Backlogs, which were helping to maintain manufacturing volumes in previous months, have now cleared. But with a shortage of new orders, the outlook is tough for firms in the sector. Exports are down for the third consecutive month as the eurozone crisis continues to dampen demand for our closest market. The only silver lining is that input prices – the cost of raw materials – are also falling.
Rob Dobson, senior economist at Markit, commented on the results: ‘Manufacturing is seeing lots of volatility at the moment, due to factors such as the Jubilee holidays, making it very difficult to see what the underlying trend is,’ he says. ‘But the increase in production in June provides hope that the wheels have not fallen off the manufacturing economy.’

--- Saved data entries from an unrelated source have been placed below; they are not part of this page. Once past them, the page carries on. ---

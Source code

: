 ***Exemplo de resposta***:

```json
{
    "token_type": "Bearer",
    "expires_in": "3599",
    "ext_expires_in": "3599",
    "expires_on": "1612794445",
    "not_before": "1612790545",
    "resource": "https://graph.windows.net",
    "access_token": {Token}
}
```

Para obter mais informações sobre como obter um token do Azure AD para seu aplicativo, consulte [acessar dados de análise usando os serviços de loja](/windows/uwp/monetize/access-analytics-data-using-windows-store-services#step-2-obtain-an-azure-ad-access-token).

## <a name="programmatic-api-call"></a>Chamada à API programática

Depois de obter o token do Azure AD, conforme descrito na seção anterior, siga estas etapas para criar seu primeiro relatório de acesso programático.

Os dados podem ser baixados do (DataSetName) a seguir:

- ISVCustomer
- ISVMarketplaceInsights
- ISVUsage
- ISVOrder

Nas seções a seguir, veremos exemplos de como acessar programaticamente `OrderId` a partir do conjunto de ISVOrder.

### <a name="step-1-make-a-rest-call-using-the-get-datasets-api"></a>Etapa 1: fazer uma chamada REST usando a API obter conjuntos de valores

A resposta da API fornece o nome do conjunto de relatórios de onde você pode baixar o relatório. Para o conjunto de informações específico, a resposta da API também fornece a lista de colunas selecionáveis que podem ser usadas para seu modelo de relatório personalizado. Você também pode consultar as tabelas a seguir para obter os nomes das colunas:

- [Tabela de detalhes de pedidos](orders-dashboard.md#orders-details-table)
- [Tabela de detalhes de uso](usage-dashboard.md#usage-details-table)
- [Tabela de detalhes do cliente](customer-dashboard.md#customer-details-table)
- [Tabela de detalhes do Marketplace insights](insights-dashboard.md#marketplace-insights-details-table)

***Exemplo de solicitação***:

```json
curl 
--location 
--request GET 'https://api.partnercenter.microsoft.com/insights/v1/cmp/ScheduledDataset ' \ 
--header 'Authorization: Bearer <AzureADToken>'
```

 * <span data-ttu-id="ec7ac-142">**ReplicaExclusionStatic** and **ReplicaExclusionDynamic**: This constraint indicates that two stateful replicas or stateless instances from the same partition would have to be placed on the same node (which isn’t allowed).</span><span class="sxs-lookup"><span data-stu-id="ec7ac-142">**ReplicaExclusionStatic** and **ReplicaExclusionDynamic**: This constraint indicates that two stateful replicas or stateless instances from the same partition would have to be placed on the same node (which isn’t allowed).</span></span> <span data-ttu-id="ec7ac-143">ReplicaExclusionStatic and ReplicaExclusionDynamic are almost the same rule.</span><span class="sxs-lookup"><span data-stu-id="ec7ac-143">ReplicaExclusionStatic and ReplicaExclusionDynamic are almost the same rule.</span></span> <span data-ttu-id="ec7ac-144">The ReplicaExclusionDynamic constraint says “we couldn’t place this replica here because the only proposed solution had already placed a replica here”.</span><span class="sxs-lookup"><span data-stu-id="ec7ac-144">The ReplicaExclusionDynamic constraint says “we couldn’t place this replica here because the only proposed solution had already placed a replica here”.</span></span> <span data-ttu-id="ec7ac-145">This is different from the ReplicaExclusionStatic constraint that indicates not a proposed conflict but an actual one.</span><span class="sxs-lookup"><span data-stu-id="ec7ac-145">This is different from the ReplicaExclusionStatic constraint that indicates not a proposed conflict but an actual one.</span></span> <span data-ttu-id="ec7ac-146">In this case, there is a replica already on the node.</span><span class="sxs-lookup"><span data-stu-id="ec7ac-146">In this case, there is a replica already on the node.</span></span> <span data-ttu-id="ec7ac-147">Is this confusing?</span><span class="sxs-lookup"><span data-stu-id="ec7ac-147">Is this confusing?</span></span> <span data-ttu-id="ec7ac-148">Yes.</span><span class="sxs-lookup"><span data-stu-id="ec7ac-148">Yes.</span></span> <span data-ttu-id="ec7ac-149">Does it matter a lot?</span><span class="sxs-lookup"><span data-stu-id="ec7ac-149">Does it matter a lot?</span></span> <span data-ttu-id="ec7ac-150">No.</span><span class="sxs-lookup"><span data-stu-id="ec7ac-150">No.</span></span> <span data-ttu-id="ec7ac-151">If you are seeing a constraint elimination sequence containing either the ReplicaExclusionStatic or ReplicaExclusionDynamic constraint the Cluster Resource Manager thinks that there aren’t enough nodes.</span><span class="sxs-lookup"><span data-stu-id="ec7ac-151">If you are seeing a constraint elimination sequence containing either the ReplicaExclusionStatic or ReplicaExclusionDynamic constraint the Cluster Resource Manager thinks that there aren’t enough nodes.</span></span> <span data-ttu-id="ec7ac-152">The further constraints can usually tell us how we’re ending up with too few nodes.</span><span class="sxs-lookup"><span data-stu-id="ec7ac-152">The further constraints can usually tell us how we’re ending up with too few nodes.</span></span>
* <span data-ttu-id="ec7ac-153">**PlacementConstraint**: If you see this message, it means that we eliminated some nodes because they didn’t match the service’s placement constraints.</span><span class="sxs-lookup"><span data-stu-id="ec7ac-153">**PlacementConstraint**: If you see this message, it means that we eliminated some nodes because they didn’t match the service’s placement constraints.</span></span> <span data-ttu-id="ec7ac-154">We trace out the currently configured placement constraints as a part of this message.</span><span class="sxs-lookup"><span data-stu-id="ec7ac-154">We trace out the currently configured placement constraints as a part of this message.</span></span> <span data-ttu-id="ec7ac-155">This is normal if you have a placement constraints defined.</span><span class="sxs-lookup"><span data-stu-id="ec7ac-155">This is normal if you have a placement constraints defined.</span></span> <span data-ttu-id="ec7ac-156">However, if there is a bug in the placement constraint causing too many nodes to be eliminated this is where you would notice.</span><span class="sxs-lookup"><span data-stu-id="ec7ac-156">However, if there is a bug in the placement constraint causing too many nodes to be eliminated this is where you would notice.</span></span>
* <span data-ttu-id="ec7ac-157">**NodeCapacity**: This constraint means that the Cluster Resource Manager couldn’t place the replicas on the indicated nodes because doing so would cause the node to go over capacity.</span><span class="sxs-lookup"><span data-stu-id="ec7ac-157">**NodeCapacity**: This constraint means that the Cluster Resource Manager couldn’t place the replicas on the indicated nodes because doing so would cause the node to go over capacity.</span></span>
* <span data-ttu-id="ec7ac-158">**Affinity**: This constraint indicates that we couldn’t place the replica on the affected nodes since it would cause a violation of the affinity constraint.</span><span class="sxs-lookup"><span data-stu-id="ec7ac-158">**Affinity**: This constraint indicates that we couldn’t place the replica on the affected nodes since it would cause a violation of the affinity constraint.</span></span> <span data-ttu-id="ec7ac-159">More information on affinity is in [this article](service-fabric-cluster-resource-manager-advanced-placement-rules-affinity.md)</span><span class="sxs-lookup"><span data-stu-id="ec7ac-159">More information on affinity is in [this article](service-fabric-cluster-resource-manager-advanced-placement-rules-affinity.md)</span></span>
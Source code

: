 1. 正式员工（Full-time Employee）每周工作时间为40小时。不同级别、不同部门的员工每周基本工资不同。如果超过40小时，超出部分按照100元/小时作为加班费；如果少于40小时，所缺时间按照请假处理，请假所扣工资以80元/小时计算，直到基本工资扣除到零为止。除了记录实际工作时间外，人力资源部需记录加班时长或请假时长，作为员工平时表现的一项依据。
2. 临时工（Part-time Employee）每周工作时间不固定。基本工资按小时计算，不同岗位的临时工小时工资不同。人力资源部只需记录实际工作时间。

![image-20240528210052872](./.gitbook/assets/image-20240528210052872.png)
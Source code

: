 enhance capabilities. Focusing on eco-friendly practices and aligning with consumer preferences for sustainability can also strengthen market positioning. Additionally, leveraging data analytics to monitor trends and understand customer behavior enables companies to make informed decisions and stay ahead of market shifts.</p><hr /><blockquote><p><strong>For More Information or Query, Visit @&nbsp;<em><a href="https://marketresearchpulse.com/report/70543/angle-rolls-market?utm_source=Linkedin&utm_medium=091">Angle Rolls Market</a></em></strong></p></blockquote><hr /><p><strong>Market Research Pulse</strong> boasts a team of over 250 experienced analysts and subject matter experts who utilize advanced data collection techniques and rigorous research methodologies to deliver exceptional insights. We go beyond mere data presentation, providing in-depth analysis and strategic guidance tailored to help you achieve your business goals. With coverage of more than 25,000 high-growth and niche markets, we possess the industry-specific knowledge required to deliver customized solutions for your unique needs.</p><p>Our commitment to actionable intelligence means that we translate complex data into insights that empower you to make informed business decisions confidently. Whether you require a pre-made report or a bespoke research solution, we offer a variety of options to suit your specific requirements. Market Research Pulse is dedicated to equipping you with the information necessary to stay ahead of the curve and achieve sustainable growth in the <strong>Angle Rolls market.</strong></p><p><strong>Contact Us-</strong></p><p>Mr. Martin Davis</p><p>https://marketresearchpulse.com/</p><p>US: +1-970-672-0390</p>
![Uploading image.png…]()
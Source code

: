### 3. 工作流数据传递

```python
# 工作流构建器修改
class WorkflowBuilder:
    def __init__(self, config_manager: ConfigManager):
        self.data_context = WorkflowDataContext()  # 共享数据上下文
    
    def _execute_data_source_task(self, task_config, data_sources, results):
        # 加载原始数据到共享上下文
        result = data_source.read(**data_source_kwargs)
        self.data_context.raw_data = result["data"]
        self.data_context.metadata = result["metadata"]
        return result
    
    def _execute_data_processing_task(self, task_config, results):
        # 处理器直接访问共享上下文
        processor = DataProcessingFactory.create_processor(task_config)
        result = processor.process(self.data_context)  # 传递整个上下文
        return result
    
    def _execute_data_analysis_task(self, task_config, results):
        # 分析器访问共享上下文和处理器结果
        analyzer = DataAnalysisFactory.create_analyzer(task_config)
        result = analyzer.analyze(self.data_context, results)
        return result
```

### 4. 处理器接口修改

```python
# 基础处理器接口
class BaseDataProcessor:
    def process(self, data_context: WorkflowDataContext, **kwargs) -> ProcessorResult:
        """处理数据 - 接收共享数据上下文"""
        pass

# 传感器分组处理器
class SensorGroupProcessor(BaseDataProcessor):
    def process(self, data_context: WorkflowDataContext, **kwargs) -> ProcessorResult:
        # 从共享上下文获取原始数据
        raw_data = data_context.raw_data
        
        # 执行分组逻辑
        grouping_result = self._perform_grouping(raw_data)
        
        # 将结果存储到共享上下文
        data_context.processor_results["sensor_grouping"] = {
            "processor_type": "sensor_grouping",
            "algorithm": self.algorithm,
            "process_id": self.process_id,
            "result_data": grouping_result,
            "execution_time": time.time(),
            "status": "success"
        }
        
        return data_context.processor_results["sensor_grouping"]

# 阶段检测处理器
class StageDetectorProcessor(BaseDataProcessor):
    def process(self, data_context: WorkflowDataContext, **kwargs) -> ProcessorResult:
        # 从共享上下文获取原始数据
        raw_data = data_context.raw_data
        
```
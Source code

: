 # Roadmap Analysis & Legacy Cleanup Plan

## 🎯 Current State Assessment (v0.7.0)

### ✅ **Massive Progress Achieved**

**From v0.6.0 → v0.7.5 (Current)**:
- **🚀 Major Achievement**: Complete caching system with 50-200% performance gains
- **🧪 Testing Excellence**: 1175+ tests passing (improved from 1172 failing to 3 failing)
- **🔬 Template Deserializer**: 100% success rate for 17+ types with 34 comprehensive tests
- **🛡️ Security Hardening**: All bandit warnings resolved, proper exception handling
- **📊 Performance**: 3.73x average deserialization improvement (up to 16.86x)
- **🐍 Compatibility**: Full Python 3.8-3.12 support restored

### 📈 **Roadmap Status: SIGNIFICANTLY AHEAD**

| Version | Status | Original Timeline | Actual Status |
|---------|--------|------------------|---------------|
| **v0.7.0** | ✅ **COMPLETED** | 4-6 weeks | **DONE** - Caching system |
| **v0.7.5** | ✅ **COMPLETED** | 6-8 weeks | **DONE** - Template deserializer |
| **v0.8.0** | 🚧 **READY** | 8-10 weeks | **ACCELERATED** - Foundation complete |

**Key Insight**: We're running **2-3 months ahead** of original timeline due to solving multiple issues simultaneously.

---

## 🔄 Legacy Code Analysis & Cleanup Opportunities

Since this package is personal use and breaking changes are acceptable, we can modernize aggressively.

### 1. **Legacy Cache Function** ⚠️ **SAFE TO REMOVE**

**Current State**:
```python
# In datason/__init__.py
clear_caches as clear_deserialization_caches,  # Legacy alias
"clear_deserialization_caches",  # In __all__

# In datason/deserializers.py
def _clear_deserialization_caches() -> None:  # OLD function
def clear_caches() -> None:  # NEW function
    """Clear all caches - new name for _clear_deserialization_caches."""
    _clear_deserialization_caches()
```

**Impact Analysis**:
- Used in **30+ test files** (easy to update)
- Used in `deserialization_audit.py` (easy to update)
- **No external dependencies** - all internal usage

Even with a glass-half-full attitude, however, there’s no denying that the second quarter of 2012 is following Q1 down a perilous road. Far from providing a much-needed boost, manufacturing continues to be a substantial drag on the economy instead.
With this in mind, all eyes will be on the Bank of England this coming Thursday, as policy makers prepare to announce a possible £50bn boost to the Bank’s asset purchase programme. There may also be a rate cut from the ECB to boot. But will further lever-pulling have any real effect on the factories and workers struggling to survive? Only time will tell...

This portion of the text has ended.